Arrays for C
Early draft proposal

John Nagle
Animats


Safer arrays for C - a proposal
(DRAFT 0.4)

 

Abstract

For many years, C programs have suffered from pointer problems. We offer a way out which is backwards compatible.The goal here is to extend C in a way which allows efficient subscript checking without losing backwards compatibility and without impacting performance significantly.

Introduction

Every day, as they have for decades, millions of computers around the world crash. Most of these crashes occur due to flaws in code written in the C programming language. The errors which cause the crashes usually involve unsafe pointer operations.
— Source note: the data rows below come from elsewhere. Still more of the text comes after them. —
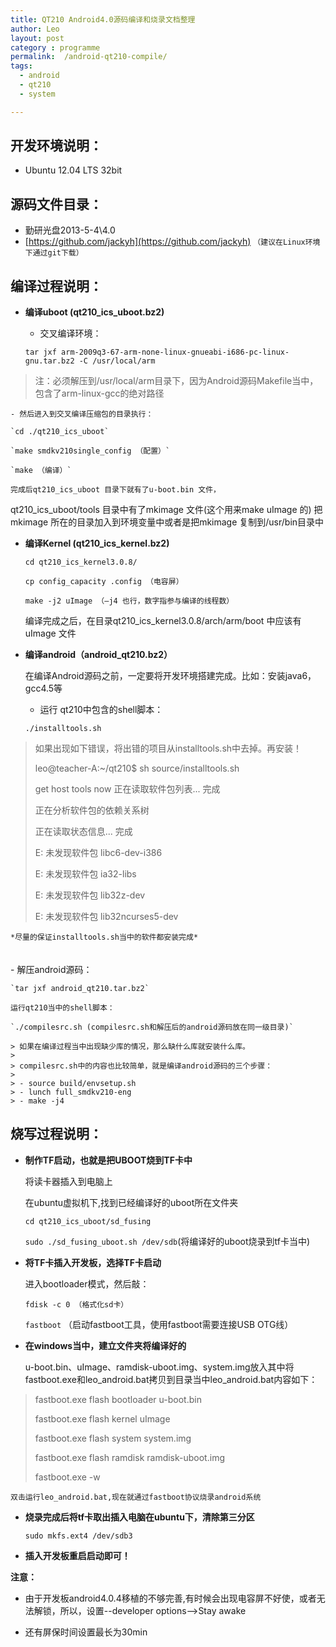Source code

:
 ```yaml
---
title: QT210 Android4.0源码编译和烧录文档整理
author: Leo
layout: post
category : programme
permalink:  /android-qt210-compile/
tags: 
  - android
  - qt210
  - system

---
```


## 开发环境说明：

- Ubuntu 12.04 LTS  32bit


## 源码文件目录：

- 勤研光盘2013-5-4\4.0
- [https://github.com/jackyh](https://github.com/jackyh) `（建议在Linux环境下通过git下载）`



## 编译过程说明：

- **编译uboot  (qt210_ics_uboot.bz2)**

	- 交叉编译环境：
	
	`tar jxf arm-2009q3-67-arm-none-linux-gnueabi-i686-pc-linux-gnu.tar.bz2 -C /usr/local/arm`
>注：必须解压到/usr/local/arm目录下，因为Android源码Makefile当中，包含了arm-linux-gcc的绝对路径

	- 然后进入到交叉编译压缩包的目录执行：
	
	`cd ./qt210_ics_uboot`
	
	`make smdkv210single_config （配置）`

	`make （编译）`
	
	完成后qt210_ics_uboot 目录下就有了u-boot.bin 文件，
qt210_ics_uboot/tools 目录中有了mkimage 文件(这个用来make uImage 的)
把mkimage 所在的目录加入到环境变量中或者是把mkimage 复制到/usr/bin目录中

- **编译Kernel (qt210_ics_kernel.bz2)**
	
	`cd qt210_ics_kernel3.0.8/`
	
	`cp config_capacity .config （电容屏）`
	
	`make -j2 uImage （–j4 也行，数字指参与编译的线程数）`
	
	编译完成之后，在目录qt210_ics_kernel3.0.8/arch/arm/boot 中应该有uImage 文件
   
- **编译android（android_qt210.bz2）**

	在编译Android源码之前，一定要将开发环境搭建完成。比如：安装java6，gcc4.5等
	- 运行 qt210中包含的shell脚本：
	
	`./installtools.sh`
> 如果出现如下错误，将出错的项目从installtools.sh中去掉。再安装！
> 
> leo@teacher-A:~/qt210$ sh source/installtools.sh 
>
> get host tools now
> 正在读取软件包列表... 完成
> 
> 正在分析软件包的依赖关系树       
>
> 正在读取状态信息... 完成       
>
> E: 未发现软件包 libc6-dev-i386
>
> E: 未发现软件包 ia32-libs
> 
> E: 未发现软件包 lib32z-dev
> 
> E: 未发现软件包 lib32ncurses5-dev

	*尽量的保证installtools.sh当中的软件都安装完成*
　　       
	- 解压android源码：
	
	`tar jxf android_qt210.tar.bz2`

	运行qt210当中的shell脚本：
	
	`./compilesrc.sh (compilesrc.sh和解压后的android源码放在同一级目录)`

	> 如果在编译过程当中出现缺少库的情况，那么缺什么库就安装什么库。
	>
	> compilesrc.sh中的内容也比较简单，就是编译android源码的三个步骤：
	>
	> - source build/envsetup.sh
	> - lunch full_smdkv210-eng
	> - make -j4


## 烧写过程说明：
- **制作TF启动，也就是把UBOOT烧到TF卡中**

	将读卡器插入到电脑上
	
	在ubuntu虚拟机下,找到已经编译好的uboot所在文件夹

	`cd qt210_ics_uboot/sd_fusing`

	`sudo ./sd_fusing_uboot.sh /dev/sdb`(将编译好的uboot烧录到tf卡当中)

- **将TF卡插入开发板，选择TF卡启动**

	进入bootloader模式，然后敲：
	
	`fdisk -c 0 （格式化sd卡）`

	`fastboot` （启动fastboot工具，使用fastboot需要连接USB OTG线）
	
- **在windows当中，建立文件夹将编译好的**

	u-boot.bin、uImage、ramdisk-uboot.img、system.img放入其中将fastboot.exe和leo_android.bat拷贝到目录当中leo_android.bat内容如下：
> fastboot.exe flash bootloader u-boot.bin
> 
> fastboot.exe flash kernel uImage
> 
> fastboot.exe flash system system.img
> 
> fastboot.exe flash ramdisk ramdisk-uboot.img
> 
> fastboot.exe -w

	双击运行leo_android.bat,现在就通过fastboot协议烧录android系统
- **烧录完成后将tf卡取出插入电脑在ubuntu下，清除第三分区**

	`sudo mkfs.ext4 /dev/sdb3`
- **插入开发板重启启动即可！**


**注意：**

- 由于开发板android4.0.4移植的不够完善,有时候会出现电容屏不好使，或者无法解锁，所以，设置--developer options-->Stay awake

- 还有屏保时间设置最长为30min
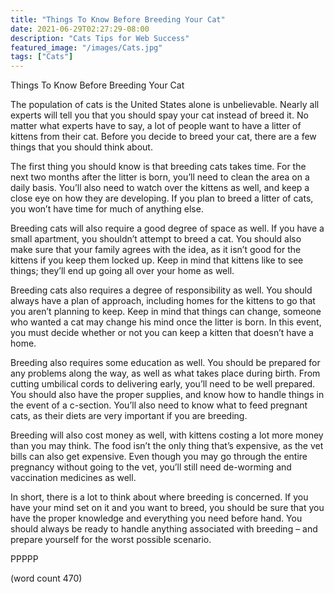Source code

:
 ```yaml
---
title: "Things To Know Before Breeding Your Cat"
date: 2021-06-29T02:27:29-08:00
description: "Cats Tips for Web Success"
featured_image: "/images/Cats.jpg"
tags: ["Cats"]
---
```


Things To Know Before Breeding Your Cat

The population of cats is the United States alone is unbelievable.  Nearly all experts will tell you that you should spay your cat instead of breed it.  No matter what experts have to say, a lot of people want to have a litter of kittens from their cat.  Before you decide to breed your cat, there are a few things that you should think about.

The first thing you should know is that breeding cats takes time.  For the next two months after the litter is born, you’ll need to clean the area on a daily basis.  You’ll also need to watch over the kittens as well, and keep a close eye on how they are developing.  If you plan to breed a litter of cats, you won’t have time for much of anything else.

Breeding cats will also require a good degree of space as well.  If you have a small apartment, you shouldn’t attempt to breed a cat.  You should also make sure that your family agrees with the idea, as it isn’t good for the kittens if you keep them locked up.  Keep in mind that kittens like to see things; they’ll end up going all over your home as well.  

Breeding cats also requires a degree of responsibility as well.  You should always have a plan of approach, including homes for the kittens to go that you aren’t planning to keep.  Keep in mind that things can change, someone who wanted a cat may change his mind once the litter is born.  In this event, you must decide whether or not you can keep a kitten that doesn’t have a home.

Breeding also requires some education as well.  You should be prepared for any problems along the way, as well as what takes place during birth.  From cutting umbilical cords to delivering early, you’ll need to be well prepared.  You should also have the proper supplies, and know how to handle things in the event of a c-section.  You’ll also need to know what to feed pregnant cats, as their diets are very important if you are breeding.

Breeding will also cost money as well, with kittens costing a lot more money than you may think.  The food isn’t the only thing that’s expensive, as the vet bills can also get expensive.  Even though you may go through the entire pregnancy without going to the vet, you’ll still need de-worming and vaccination medicines as well.

In short, there is a lot to think about where breeding is concerned. If you have your mind set on it and you want to breed, you should be sure that you have the proper knowledge and everything you need before hand.  You should always be ready to handle anything associated with breeding – and prepare yourself for the worst possible scenario.

PPPPP

(word count 470)
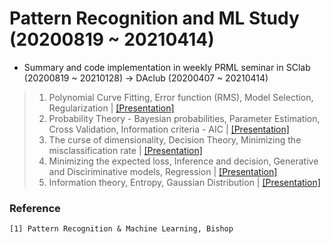 # Pattern Recognition and ML Study (20200819 ~ 20210414)
- Summary and code implementation in weekly PRML seminar in SClab (20200819 ~ 20210128) -> DAclub (20200407 ~ 20210414)


> 1. Polynomial Curve Fitting, Error function (RMS), Model Selection, Regularization | [[Presentation]](https://github.com/OH-Seoyoung/Pattern_Recognition_and_ML_Study/blob/master/presentation/20200819_PRML.pdf)  
> 2. Probability Theory - Bayesian probabilities, Parameter Estimation, Cross Validation, Information criteria - AIC | [[Presentation]](https://github.com/OH-Seoyoung/Pattern_Recognition_and_ML_Study/blob/master/presentation/20200901_PRML.pdf)  
> 3. The curse of dimensionality, Decision Theory, Minimizing the misclassification rate | [[Presentation]](https://github.com/OH-Seoyoung/Pattern_Recognition_and_ML_Study/blob/master/presentation/20200908_PRML.pdf)  
> 4. Minimizing the expected loss, Inference and decision, Generative and Disciriminative models, Regression | [[Presentation]](https://github.com/OH-Seoyoung/Pattern_Recognition_and_ML_Study/blob/master/presentation/20200915_PRML.pdf)  
> 5. Information theory, Entropy, Gaussian Distribution | [[Presentation]](https://github.com/OH-Seoyoung/Pattern_Recognition_and_ML_Study/blob/master/presentation/20200922_PRML.pdf)  


### Reference
```
[1] Pattern Recognition & Machine Learning, Bishop
```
This problem is not inherent in programming at the level of C. Specific flaws in the pointer model of the C language are the source of the difficulty.. Ada, for example, is not afflicted with this problem. Yet because of the enormous installed base of C code, this problem has seemed insoluble in practice. It is not. There is a way out of this mess.

We offer a way out which is backwards compatible.The goal here is to extend C in a way which allows efficient subscript checking without losing backwards compatibility and without impacting performance significantly.

Previous work

We've chosen to address this problem for C, rather than C++. This is for practical reasons. A sizable portion of the open source community has rejected C++ to stay with C. The Linux kernel remains a C program, not a C++ program.

C++ attempts to address the memory safety issue, but the mechanism chosen is to paper over the problem by encapsulating C arrays inside collection classes defined by templates. Unfortunately, the STL collection classes "leak"; they allow access to C pointers which can be and which are misused. The prevalance of libraries and system calls with C interfaces also requires that direct access to C arrays be provided in C++.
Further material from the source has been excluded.